Saved data entries:
↓↓↓
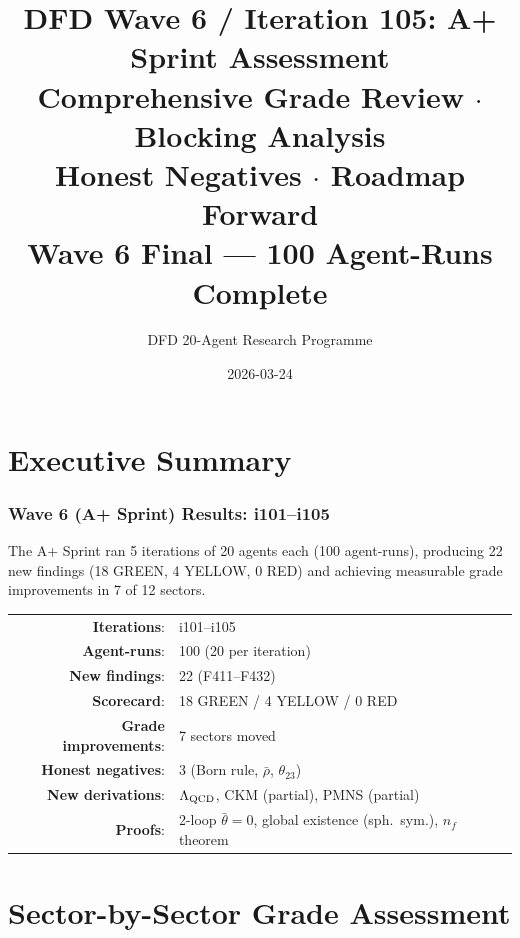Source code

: \documentclass[11pt,a4paper]{article}
\title{DFD Wave 6 / Iteration 105: A+ Sprint Assessment\\[6pt]
\large Comprehensive Grade Review $\cdot$ Blocking Analysis\\
Honest Negatives $\cdot$ Roadmap Forward\\[6pt]
\normalsize Wave 6 Final --- 100 Agent-Runs Complete}
\author{DFD 20-Agent Research Programme}
\date{2026-03-24}
\begin{document}
\maketitle
\tableofcontents
\newpage

\part{Executive Summary}
\label{part:executive}

\section{Wave 6 (A+ Sprint) Results: i101--i105}

The A+ Sprint ran 5 iterations of 20 agents each (100 agent-runs),
producing 22 new findings (18 GREEN, 4 YELLOW, 0 RED) and achieving
measurable grade improvements in 7 of 12 sectors.

\begin{tcolorbox}[colback=green!5!white, colframe=dfdgreen,
  title=\textbf{Wave 6 Terminal State}]
\begin{center}
\begin{tabular}{rl}
\textbf{Iterations}: & i101--i105 \\
\textbf{Agent-runs}: & 100 (20 per iteration) \\
\textbf{New findings}: & 22 (F411--F432) \\
\textbf{Scorecard}: & 18 GREEN / 4 YELLOW / 0 RED \\
\textbf{Grade improvements}: & 7 sectors moved \\
\textbf{Honest negatives}: & 3 (Born rule, $\bar\rho$, $\theta_{23}$) \\
\textbf{New derivations}: & $\Lambda_{\rm QCD}$, CKM (partial), PMNS (partial) \\
\textbf{Proofs}: & 2-loop $\bar\theta=0$, global existence (sph.\ sym.), $n_f$ theorem \\
\end{tabular}
\end{center}
\end{tcolorbox}


\newpage
\part{Sector-by-Sector Grade Assessment}
\label{part:grades}
\end{document}
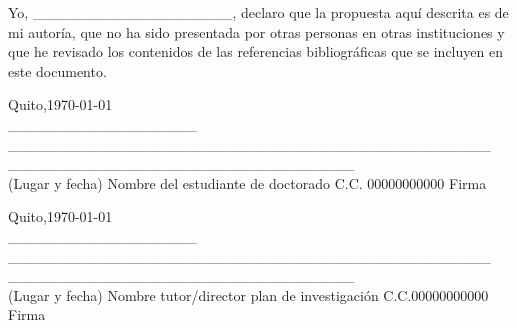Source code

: Yo, \_\_\_\_\_\_\_\_\_\_\_\_\_\_\_\_\_\_\_, declaro que la propuesta aquí descrita es de mi autoría, que no ha sido presentada por otras personas en otras instituciones y que he revisado los contenidos de las referencias bibliográficas que se incluyen en este documento.

\vspace{1cm}

\begin{flushleft}
	Quito,\today\\
	\_\_\_\_\_\_\_\_\_\_\_\_\_\_\_\_\_\_\hspace{0.1cm} \_\_\_\_\_\_\_\_\_\_\_\_\_\_\_\_\_\_\_\_\_\_\_\_\_\_\_\_\_\_\_\_\_\_\_\_\_\_\_\_\_\_\_\_\_\_  \hspace{0.3cm}\_\_\_\_\_\_\_\_\_\_\_\_\_\_\_\_\_\hspace{0.1cm}\_\_\_\_\_\_\_\_\_\_\_\_\_\_\_\_\\
	(Lugar y fecha) \hspace{0.2cm} Nombre del estudiante de doctorado \hspace{0.2cm} C.C.\hspace{0.05cm} 00000000000 \hspace{0.1cm} Firma \\
\end{flushleft}

\vspace{1cm}

\begin{flushleft}
	Quito,\today\\
	\_\_\_\_\_\_\_\_\_\_\_\_\_\_\_\_\_\_\hspace{0.1cm} \_\_\_\_\_\_\_\_\_\_\_\_\_\_\_\_\_\_\_\_\_\_\_\_\_\_\_\_\_\_\_\_\_\_\_\_\_\_\_\_\_\_\_\_\_\_  \hspace{0.3cm}\_\_\_\_\_\_\_\_\_\_\_\_\_\_\_\_\_\hspace{0.1cm}\_\_\_\_\_\_\_\_\_\_\_\_\_\_\_\_\\
	(Lugar y fecha) \hspace{0.0cm} Nombre tutor/director plan de investigación \hspace{0.1cm} C.C.\hspace{0.05cm}00000000000 \hspace{0.1cm} Firma \\
\end{flushleft}


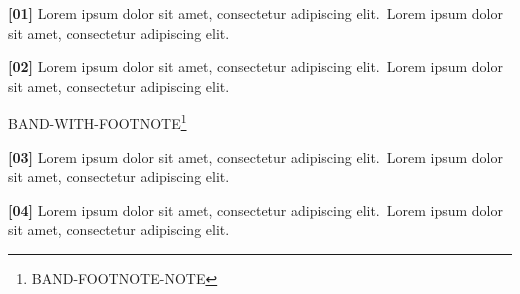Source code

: \documentclass{article}
\newcommand\Body{Lorem ipsum dolor sit amet, consectetur adipiscing elit.}
\newcommand\Par[1]{\par\textbf{[#1]} \Body\ \Body\par\medskip}
\begin{document}
\Par{01}\Par{02}
\begin{wideband}
  \centering BAND-WITH-FOOTNOTE\footnote{BAND-FOOTNOTE-NOTE}
\end{wideband}
\Par{03}\Par{04}
\end{document}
↑↑↑
Task statement:
Write every record out again exactly as written. Pictures don't belong in the copy.

Task output:
Source code

: \documentclass[11pt,a4paper]{article}
\title{DFD Wave 6 / Iteration 105: A+ Sprint Assessment\\[6pt]
\large Comprehensive Grade Review $\cdot$ Blocking Analysis\\
Honest Negatives $\cdot$ Roadmap Forward\\[6pt]
\normalsize Wave 6 Final --- 100 Agent-Runs Complete}
\author{DFD 20-Agent Research Programme}
\date{2026-03-24}
\begin{document}
\maketitle
\tableofcontents
\newpage

\part{Executive Summary}
\label{part:executive}

\section{Wave 6 (A+ Sprint) Results: i101--i105}

The A+ Sprint ran 5 iterations of 20 agents each (100 agent-runs),
producing 22 new findings (18 GREEN, 4 YELLOW, 0 RED) and achieving
measurable grade improvements in 7 of 12 sectors.

\begin{tcolorbox}[colback=green!5!white, colframe=dfdgreen,
  title=\textbf{Wave 6 Terminal State}]
\begin{center}
\begin{tabular}{rl}
\textbf{Iterations}: & i101--i105 \\
\textbf{Agent-runs}: & 100 (20 per iteration) \\
\textbf{New findings}: & 22 (F411--F432) \\
\textbf{Scorecard}: & 18 GREEN / 4 YELLOW / 0 RED \\
\textbf{Grade improvements}: & 7 sectors moved \\
\textbf{Honest negatives}: & 3 (Born rule, $\bar\rho$, $\theta_{23}$) \\
\textbf{New derivations}: & $\Lambda_{\rm QCD}$, CKM (partial), PMNS (partial) \\
\textbf{Proofs}: & 2-loop $\bar\theta=0$, global existence (sph.\ sym.), $n_f$ theorem \\
\end{tabular}
\end{center}
\end{tcolorbox}


\newpage
\part{Sector-by-Sector Grade Assessment}
\label{part:grades}
\end{document}
Source code

: Yo, \_\_\_\_\_\_\_\_\_\_\_\_\_\_\_\_\_\_\_, declaro que la propuesta aquí descrita es de mi autoría, que no ha sido presentada por otras personas en otras instituciones y que he revisado los contenidos de las referencias bibliográficas que se incluyen en este documento.

\vspace{1cm}

\begin{flushleft}
	Quito,\today\\
	\_\_\_\_\_\_\_\_\_\_\_\_\_\_\_\_\_\_\hspace{0.1cm} \_\_\_\_\_\_\_\_\_\_\_\_\_\_\_\_\_\_\_\_\_\_\_\_\_\_\_\_\_\_\_\_\_\_\_\_\_\_\_\_\_\_\_\_\_\_  \hspace{0.3cm}\_\_\_\_\_\_\_\_\_\_\_\_\_\_\_\_\_\hspace{0.1cm}\_\_\_\_\_\_\_\_\_\_\_\_\_\_\_\_\\
	(Lugar y fecha) \hspace{0.2cm} Nombre del estudiante de doctorado \hspace{0.2cm} C.C.\hspace{0.05cm} 00000000000 \hspace{0.1cm} Firma \\
\end{flushleft}

\vspace{1cm}

\begin{flushleft}
	Quito,\today\\
	\_\_\_\_\_\_\_\_\_\_\_\_\_\_\_\_\_\_\hspace{0.1cm} \_\_\_\_\_\_\_\_\_\_\_\_\_\_\_\_\_\_\_\_\_\_\_\_\_\_\_\_\_\_\_\_\_\_\_\_\_\_\_\_\_\_\_\_\_\_  \hspace{0.3cm}\_\_\_\_\_\_\_\_\_\_\_\_\_\_\_\_\_\hspace{0.1cm}\_\_\_\_\_\_\_\_\_\_\_\_\_\_\_\_\\
	(Lugar y fecha) \hspace{0.0cm} Nombre tutor/director plan de investigación \hspace{0.1cm} C.C.\hspace{0.05cm}00000000000 \hspace{0.1cm} Firma \\
\end{flushleft}


Source code

: \documentclass{article}
\newcommand\Body{Lorem ipsum dolor sit amet, consectetur adipiscing elit.}
\newcommand\Par[1]{\par\textbf{[#1]} \Body\ \Body\par\medskip}
\begin{document}
\Par{01}\Par{02}
\begin{wideband}
  \centering BAND-WITH-FOOTNOTE\footnote{BAND-FOOTNOTE-NOTE}
\end{wideband}
\Par{03}\Par{04}
\end{document}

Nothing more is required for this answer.